Intel Xeon Phi Performance
Throughout its press day, Intel repeated over and over the importance of optimized core when comparing the performance of a CPU to an accelerator. One of the company's first examples involved a bit of Fortran code. First, we saw results from the unoptimized single-threaded code, followed by a simple Xeon Phi port. The difference showed the Phi to be somewhere around 300x faster. Then, the Intel team demonstrated why its first comparison was flawed. When the same code was re-run on dual Xeon E5s, the Phi was only about twice as fast.
The purpose of this exercise seemed to be expectation management. It's in the best interest of companies like Nvidia to run parallelized code in a single thread as a baseline, and then run the same code on a graphics processor to claim more than two orders of magnitude improvement. But if you allow optimized code to take advantage of a multi-core CPU's resources, the real delta between them is much smaller.
Then, Intel shared some of the real-world performance improvements seen from comparisons between dual-socket Xeon-based machines and Xeon Phi.

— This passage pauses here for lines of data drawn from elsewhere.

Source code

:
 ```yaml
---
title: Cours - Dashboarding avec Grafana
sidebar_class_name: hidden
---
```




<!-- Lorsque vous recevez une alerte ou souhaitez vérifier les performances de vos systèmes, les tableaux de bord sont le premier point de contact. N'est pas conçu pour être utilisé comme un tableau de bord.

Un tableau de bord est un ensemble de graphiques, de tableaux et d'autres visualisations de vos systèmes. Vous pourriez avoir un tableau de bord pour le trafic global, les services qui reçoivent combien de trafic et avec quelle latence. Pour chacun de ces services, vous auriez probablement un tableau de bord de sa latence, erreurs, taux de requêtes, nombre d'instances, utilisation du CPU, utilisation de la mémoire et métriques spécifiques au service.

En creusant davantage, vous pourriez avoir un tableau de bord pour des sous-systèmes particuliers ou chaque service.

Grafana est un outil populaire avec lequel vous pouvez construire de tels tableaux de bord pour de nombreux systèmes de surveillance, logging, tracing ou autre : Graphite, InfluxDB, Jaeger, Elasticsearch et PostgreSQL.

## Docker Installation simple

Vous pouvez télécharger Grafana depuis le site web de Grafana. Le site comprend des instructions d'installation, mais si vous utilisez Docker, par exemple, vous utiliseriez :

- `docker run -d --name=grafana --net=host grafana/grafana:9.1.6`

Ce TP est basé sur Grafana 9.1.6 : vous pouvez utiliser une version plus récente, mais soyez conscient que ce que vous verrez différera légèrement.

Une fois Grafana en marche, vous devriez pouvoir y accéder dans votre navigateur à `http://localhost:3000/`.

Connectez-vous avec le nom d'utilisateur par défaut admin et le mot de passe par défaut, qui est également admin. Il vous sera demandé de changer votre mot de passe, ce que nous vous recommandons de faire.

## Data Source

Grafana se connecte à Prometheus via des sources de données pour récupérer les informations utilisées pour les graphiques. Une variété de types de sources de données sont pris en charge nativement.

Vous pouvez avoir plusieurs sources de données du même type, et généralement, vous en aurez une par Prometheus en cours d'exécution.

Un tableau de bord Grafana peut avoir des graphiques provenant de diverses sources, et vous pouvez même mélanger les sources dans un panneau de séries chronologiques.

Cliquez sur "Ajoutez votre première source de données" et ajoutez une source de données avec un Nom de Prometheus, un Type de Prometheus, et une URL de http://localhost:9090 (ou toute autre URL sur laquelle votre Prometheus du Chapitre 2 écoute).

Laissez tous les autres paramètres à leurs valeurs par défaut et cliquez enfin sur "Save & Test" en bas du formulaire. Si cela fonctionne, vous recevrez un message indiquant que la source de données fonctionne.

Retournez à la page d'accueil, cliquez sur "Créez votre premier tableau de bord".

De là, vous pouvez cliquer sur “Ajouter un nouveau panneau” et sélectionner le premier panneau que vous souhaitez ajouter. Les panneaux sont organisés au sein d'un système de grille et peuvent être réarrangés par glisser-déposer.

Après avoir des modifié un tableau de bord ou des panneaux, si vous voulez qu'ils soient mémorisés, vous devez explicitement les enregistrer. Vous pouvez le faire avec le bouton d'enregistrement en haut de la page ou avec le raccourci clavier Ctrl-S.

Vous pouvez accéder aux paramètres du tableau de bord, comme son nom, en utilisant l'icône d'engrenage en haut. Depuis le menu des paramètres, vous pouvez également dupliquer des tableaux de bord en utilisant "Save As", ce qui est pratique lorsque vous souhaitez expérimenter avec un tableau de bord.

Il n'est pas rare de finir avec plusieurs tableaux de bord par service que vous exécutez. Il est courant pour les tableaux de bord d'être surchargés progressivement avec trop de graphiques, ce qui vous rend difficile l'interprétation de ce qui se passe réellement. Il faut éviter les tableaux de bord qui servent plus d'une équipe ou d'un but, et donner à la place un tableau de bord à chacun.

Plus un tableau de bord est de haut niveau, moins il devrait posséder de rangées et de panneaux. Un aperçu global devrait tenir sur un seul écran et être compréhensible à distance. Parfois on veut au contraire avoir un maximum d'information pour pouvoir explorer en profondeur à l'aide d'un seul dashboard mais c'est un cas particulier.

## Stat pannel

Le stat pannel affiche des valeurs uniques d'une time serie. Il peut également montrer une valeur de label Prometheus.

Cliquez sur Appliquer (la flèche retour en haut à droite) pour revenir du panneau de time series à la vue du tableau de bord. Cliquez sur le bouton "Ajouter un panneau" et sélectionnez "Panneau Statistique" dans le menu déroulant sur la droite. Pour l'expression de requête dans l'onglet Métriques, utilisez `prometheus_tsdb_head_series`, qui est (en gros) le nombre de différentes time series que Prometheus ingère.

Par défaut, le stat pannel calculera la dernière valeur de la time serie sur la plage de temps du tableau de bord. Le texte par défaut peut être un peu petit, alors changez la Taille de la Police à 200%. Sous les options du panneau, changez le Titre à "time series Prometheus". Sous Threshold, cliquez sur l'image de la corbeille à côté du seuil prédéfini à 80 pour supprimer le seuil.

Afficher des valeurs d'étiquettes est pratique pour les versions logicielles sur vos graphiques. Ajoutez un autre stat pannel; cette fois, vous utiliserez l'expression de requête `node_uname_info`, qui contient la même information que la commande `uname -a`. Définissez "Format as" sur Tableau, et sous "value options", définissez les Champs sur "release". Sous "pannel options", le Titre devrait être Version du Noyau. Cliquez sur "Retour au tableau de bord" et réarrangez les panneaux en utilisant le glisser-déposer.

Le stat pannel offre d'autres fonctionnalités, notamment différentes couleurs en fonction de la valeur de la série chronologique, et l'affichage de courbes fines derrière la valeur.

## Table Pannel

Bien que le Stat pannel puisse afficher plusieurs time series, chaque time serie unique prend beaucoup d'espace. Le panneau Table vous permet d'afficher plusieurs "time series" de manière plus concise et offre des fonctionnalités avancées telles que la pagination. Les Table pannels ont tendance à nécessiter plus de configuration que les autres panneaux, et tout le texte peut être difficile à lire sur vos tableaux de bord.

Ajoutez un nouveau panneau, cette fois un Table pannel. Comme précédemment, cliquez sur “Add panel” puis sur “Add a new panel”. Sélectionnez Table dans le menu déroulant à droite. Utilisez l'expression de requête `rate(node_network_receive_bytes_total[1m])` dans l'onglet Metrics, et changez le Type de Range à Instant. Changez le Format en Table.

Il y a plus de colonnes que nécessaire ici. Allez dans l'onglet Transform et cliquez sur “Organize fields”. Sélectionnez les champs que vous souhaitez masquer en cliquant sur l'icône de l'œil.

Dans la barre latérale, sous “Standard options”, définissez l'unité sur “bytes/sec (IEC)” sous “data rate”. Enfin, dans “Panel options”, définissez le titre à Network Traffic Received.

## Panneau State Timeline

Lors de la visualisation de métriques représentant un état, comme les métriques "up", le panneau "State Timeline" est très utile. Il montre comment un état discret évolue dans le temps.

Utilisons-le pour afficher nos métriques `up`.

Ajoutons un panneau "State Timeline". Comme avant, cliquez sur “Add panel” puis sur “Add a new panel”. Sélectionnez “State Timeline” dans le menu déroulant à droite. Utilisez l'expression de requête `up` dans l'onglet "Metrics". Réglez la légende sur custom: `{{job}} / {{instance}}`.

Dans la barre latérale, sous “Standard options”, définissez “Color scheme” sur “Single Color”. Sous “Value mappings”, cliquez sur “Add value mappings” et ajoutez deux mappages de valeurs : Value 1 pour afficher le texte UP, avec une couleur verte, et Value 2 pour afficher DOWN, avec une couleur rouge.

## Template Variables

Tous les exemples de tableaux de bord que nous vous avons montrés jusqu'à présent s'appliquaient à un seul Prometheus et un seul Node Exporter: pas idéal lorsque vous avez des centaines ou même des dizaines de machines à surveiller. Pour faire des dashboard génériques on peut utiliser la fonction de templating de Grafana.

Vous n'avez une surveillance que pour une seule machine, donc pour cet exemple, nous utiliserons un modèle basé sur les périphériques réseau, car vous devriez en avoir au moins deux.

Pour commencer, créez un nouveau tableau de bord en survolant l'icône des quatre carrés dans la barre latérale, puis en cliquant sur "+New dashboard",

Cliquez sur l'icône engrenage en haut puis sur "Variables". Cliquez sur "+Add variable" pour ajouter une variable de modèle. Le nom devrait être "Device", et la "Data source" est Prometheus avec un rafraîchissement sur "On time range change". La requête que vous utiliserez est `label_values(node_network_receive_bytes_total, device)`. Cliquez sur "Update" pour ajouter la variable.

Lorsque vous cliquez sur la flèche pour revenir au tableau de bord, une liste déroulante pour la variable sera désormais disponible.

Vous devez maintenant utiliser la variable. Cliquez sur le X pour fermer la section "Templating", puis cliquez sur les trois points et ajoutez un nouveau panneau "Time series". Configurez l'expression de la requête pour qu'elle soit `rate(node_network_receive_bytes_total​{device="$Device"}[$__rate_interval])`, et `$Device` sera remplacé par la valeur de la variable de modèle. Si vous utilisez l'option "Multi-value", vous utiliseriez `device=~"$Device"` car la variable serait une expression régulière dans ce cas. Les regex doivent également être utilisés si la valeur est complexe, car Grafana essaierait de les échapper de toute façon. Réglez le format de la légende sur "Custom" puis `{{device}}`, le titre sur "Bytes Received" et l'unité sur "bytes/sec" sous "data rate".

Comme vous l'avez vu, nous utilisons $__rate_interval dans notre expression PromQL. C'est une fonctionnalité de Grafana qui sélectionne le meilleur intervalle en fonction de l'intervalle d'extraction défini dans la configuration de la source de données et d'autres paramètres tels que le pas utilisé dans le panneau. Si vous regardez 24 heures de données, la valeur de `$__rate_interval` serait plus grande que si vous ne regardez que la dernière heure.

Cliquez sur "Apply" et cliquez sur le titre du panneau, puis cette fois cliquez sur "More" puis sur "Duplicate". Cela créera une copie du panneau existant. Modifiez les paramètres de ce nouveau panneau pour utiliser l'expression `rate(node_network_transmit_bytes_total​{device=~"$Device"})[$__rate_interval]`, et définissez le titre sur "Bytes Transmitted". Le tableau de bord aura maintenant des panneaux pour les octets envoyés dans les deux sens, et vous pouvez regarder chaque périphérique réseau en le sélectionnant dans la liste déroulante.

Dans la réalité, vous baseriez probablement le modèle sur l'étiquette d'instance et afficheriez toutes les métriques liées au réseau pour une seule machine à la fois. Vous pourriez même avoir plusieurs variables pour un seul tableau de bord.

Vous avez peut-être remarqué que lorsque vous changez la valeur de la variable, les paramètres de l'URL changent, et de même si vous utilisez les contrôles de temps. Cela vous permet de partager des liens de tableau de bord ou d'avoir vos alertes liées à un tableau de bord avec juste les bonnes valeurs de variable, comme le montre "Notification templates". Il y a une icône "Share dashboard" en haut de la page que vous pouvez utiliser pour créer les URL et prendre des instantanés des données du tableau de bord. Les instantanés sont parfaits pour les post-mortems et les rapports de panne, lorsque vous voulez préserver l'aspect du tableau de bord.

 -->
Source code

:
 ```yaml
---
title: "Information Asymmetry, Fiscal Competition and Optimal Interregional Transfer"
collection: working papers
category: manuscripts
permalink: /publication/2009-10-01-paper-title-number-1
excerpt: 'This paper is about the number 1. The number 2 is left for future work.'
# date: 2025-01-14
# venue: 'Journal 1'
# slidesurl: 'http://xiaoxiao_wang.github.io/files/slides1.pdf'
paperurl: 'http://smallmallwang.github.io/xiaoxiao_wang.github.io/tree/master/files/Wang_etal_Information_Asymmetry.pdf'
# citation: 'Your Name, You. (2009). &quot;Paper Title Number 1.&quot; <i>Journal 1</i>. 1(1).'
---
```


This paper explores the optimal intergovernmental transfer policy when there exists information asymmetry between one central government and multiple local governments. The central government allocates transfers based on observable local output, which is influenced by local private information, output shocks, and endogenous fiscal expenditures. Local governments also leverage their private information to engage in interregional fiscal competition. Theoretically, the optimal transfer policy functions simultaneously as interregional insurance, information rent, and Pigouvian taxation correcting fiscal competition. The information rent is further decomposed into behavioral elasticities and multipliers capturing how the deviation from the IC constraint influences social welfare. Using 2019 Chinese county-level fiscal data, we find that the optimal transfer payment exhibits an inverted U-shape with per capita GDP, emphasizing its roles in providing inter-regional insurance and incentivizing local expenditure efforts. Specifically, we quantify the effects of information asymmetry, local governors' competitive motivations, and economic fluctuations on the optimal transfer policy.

Financial services professionals are probably salivating at these numbers. Monte Carlo models are often used to solve problems using a bunch of unknown inputs and probability. I've personally used them to suggest the risk and financial impact of large projects and product programs. And, after the 2001 dot-com crash, Black-Scholes became a preferred option valuation method. This was a huge deal in the mid-2000s because Silicon Valley companies that gave employees options instead of higher salaries were under increased pressure to pin a value on those options.
Intel also brought in representatives from Altair, a software and technology provider, to suggest how easy it was for them to port code to the Xeon Phi architecture and show examples of workloads like crash test simulations, which generally saw a 2.5x performance improvement.
In lieu of hardware and software we can test ourselves, Intel's discussion of performance is plausible. Optimization can move the needle in one direction or the other, and certain applications are going to realize more gain from what Intel is doing with Xeon Phi than others. But, with that said, a 2-2.5x improvement seems reasonable in environments able to benefit from parallelized computing.